[Opening RECORDS TO USE section]

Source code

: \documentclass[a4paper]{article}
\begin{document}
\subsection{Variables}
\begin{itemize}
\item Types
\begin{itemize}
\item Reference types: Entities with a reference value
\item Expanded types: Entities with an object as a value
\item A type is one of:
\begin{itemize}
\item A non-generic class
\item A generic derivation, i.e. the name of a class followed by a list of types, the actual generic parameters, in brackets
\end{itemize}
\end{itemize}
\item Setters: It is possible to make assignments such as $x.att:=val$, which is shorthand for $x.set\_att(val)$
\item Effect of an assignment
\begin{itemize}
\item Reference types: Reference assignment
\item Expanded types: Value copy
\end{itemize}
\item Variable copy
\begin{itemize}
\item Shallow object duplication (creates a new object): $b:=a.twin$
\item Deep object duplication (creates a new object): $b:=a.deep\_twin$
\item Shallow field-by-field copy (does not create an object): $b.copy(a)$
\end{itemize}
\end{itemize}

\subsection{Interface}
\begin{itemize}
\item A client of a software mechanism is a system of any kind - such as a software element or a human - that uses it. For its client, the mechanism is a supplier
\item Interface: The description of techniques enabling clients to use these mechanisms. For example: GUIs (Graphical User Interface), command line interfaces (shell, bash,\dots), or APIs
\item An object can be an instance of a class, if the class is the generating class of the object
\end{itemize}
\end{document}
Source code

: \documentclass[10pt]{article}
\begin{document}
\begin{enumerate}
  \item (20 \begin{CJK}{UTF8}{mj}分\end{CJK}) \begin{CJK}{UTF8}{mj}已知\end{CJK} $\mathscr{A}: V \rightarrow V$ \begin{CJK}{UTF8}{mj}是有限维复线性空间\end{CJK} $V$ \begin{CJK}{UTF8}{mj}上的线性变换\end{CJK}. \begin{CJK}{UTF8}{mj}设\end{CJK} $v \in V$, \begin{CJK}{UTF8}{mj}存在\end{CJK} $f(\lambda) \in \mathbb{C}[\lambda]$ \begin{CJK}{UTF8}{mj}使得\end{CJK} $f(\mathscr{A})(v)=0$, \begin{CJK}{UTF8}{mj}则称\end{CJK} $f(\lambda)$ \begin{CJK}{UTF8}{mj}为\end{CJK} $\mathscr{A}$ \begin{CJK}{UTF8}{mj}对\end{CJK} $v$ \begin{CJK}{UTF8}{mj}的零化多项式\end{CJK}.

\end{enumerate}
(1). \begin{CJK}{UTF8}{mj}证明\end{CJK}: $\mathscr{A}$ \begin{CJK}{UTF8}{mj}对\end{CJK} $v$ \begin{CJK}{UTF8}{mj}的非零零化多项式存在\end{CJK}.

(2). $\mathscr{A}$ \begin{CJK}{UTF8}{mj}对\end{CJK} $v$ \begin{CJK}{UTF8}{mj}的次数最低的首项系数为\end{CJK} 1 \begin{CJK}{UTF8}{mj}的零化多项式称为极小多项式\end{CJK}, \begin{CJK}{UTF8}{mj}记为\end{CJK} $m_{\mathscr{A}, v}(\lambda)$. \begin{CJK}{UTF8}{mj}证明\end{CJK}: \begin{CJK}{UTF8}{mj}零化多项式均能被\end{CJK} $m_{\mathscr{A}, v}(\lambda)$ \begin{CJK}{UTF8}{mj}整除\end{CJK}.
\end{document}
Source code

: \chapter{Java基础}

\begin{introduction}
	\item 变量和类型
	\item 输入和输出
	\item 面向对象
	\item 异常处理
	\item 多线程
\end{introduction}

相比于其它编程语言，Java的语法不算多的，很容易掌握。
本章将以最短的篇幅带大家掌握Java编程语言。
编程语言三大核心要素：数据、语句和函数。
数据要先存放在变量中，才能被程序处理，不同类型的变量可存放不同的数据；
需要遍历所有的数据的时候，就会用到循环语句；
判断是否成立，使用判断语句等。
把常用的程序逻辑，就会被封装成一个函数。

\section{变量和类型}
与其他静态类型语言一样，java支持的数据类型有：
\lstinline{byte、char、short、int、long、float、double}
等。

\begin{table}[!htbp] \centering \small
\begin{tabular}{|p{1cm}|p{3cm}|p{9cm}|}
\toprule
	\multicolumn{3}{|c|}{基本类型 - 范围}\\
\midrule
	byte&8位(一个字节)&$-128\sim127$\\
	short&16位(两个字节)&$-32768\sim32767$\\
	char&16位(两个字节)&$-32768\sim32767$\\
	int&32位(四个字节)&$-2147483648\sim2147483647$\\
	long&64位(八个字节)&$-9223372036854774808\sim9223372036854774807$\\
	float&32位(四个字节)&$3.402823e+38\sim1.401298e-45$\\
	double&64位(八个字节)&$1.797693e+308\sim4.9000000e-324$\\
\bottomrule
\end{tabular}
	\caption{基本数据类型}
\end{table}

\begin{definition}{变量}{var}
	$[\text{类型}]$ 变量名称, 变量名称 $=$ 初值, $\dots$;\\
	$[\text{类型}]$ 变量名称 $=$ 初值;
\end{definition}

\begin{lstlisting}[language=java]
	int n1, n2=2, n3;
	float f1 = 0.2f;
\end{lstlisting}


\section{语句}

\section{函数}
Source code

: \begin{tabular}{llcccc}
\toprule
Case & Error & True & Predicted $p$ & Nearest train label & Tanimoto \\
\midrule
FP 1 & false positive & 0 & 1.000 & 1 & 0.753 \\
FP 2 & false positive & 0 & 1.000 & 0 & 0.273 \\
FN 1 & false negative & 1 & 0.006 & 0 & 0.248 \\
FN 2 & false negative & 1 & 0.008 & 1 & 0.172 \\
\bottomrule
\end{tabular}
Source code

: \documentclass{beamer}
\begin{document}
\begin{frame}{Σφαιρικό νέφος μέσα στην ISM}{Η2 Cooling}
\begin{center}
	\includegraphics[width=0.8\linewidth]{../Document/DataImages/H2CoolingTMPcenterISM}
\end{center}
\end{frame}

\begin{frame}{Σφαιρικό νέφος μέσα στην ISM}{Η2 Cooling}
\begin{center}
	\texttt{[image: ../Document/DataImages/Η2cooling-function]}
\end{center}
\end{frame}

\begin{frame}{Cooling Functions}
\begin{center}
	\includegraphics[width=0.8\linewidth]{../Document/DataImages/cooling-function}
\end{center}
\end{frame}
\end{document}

[Closing RECORDS TO USE section]

• [WHAT IS EXPECTED]: A complete and exact reproduction of the data is needed.

• [EXERCISE ANSWER]:
Source code

: \documentclass[a4paper]{article}
\begin{document}
\subsection{Variables}
\begin{itemize}
\item Types
\begin{itemize}
\item Reference types: Entities with a reference value
\item Expanded types: Entities with an object as a value
\item A type is one of:
\begin{itemize}
\item A non-generic class
\item A generic derivation, i.e. the name of a class followed by a list of types, the actual generic parameters, in brackets
\end{itemize}
\end{itemize}
\item Setters: It is possible to make assignments such as $x.att:=val$, which is shorthand for $x.set\_att(val)$
\item Effect of an assignment
\begin{itemize}
\item Reference types: Reference assignment
\item Expanded types: Value copy
\end{itemize}
\item Variable copy
\begin{itemize}
\item Shallow object duplication (creates a new object): $b:=a.twin$
\item Deep object duplication (creates a new object): $b:=a.deep\_twin$
\item Shallow field-by-field copy (does not create an object): $b.copy(a)$
\end{itemize}
\end{itemize}

\subsection{Interface}
\begin{itemize}
\item A client of a software mechanism is a system of any kind - such as a software element or a human - that uses it. For its client, the mechanism is a supplier
\item Interface: The description of techniques enabling clients to use these mechanisms. For example: GUIs (Graphical User Interface), command line interfaces (shell, bash,\dots), or APIs
\item An object can be an instance of a class, if the class is the generating class of the object
\end{itemize}
\end{document}
Source code

: \documentclass[10pt]{article}
\begin{document}
\begin{enumerate}
  \item (20 \begin{CJK}{UTF8}{mj}分\end{CJK}) \begin{CJK}{UTF8}{mj}已知\end{CJK} $\mathscr{A}: V \rightarrow V$ \begin{CJK}{UTF8}{mj}是有限维复线性空间\end{CJK} $V$ \begin{CJK}{UTF8}{mj}上的线性变换\end{CJK}. \begin{CJK}{UTF8}{mj}设\end{CJK} $v \in V$, \begin{CJK}{UTF8}{mj}存在\end{CJK} $f(\lambda) \in \mathbb{C}[\lambda]$ \begin{CJK}{UTF8}{mj}使得\end{CJK} $f(\mathscr{A})(v)=0$, \begin{CJK}{UTF8}{mj}则称\end{CJK} $f(\lambda)$ \begin{CJK}{UTF8}{mj}为\end{CJK} $\mathscr{A}$ \begin{CJK}{UTF8}{mj}对\end{CJK} $v$ \begin{CJK}{UTF8}{mj}的零化多项式\end{CJK}.

\end{enumerate}
(1). \begin{CJK}{UTF8}{mj}证明\end{CJK}: $\mathscr{A}$ \begin{CJK}{UTF8}{mj}对\end{CJK} $v$ \begin{CJK}{UTF8}{mj}的非零零化多项式存在\end{CJK}.

(2). $\mathscr{A}$ \begin{CJK}{UTF8}{mj}对\end{CJK} $v$ \begin{CJK}{UTF8}{mj}的次数最低的首项系数为\end{CJK} 1 \begin{CJK}{UTF8}{mj}的零化多项式称为极小多项式\end{CJK}, \begin{CJK}{UTF8}{mj}记为\end{CJK} $m_{\mathscr{A}, v}(\lambda)$. \begin{CJK}{UTF8}{mj}证明\end{CJK}: \begin{CJK}{UTF8}{mj}零化多项式均能被\end{CJK} $m_{\mathscr{A}, v}(\lambda)$ \begin{CJK}{UTF8}{mj}整除\end{CJK}.
\end{document}
Source code

: \chapter{Java基础}

\begin{introduction}
	\item 变量和类型
	\item 输入和输出
	\item 面向对象
	\item 异常处理
	\item 多线程
\end{introduction}

相比于其它编程语言，Java的语法不算多的，很容易掌握。
本章将以最短的篇幅带大家掌握Java编程语言。
编程语言三大核心要素：数据、语句和函数。
数据要先存放在变量中，才能被程序处理，不同类型的变量可存放不同的数据；
需要遍历所有的数据的时候，就会用到循环语句；
判断是否成立，使用判断语句等。
把常用的程序逻辑，就会被封装成一个函数。

\section{变量和类型}
与其他静态类型语言一样，java支持的数据类型有：
\lstinline{byte、char、short、int、long、float、double}
等。

\begin{table}[!htbp] \centering \small
\begin{tabular}{|p{1cm}|p{3cm}|p{9cm}|}
\toprule
	\multicolumn{3}{|c|}{基本类型 - 范围}\\
\midrule
	byte&8位(一个字节)&$-128\sim127$\\
	short&16位(两个字节)&$-32768\sim32767$\\
	char&16位(两个字节)&$-32768\sim32767$\\
	int&32位(四个字节)&$-2147483648\sim2147483647$\\
	long&64位(八个字节)&$-9223372036854774808\sim9223372036854774807$\\
	float&32位(四个字节)&$3.402823e+38\sim1.401298e-45$\\
	double&64位(八个字节)&$1.797693e+308\sim4.9000000e-324$\\
\bottomrule
\end{tabular}
	\caption{基本数据类型}
\end{table}

\begin{definition}{变量}{var}
	$[\text{类型}]$ 变量名称, 变量名称 $=$ 初值, $\dots$;\\
	$[\text{类型}]$ 变量名称 $=$ 初值;
\end{definition}

\begin{lstlisting}[language=java]
	int n1, n2=2, n3;
	float f1 = 0.2f;
\end{lstlisting}


\section{语句}

\section{函数}
Source code

: \begin{tabular}{llcccc}
\toprule
Case & Error & True & Predicted $p$ & Nearest train label & Tanimoto \\
\midrule
FP 1 & false positive & 0 & 1.000 & 1 & 0.753 \\
FP 2 & false positive & 0 & 1.000 & 0 & 0.273 \\
FN 1 & false negative & 1 & 0.006 & 0 & 0.248 \\
FN 2 & false negative & 1 & 0.008 & 1 & 0.172 \\
\bottomrule
\end{tabular}
Source code

: \documentclass{beamer}
\begin{document}
\begin{frame}{Σφαιρικό νέφος μέσα στην ISM}{Η2 Cooling}
\begin{center}
	\includegraphics[width=0.8\linewidth]{../Document/DataImages/H2CoolingTMPcenterISM}
\end{center}
\end{frame}

\begin{frame}{Σφαιρικό νέφος μέσα στην ISM}{Η2 Cooling}
\begin{center}
	\texttt{[image: ../Document/DataImages/Η2cooling-function]}
\end{center}
\end{frame}

\begin{frame}{Cooling Functions}
\begin{center}
	\includegraphics[width=0.8\linewidth]{../Document/DataImages/cooling-function}
\end{center}
\end{frame}
\end{document}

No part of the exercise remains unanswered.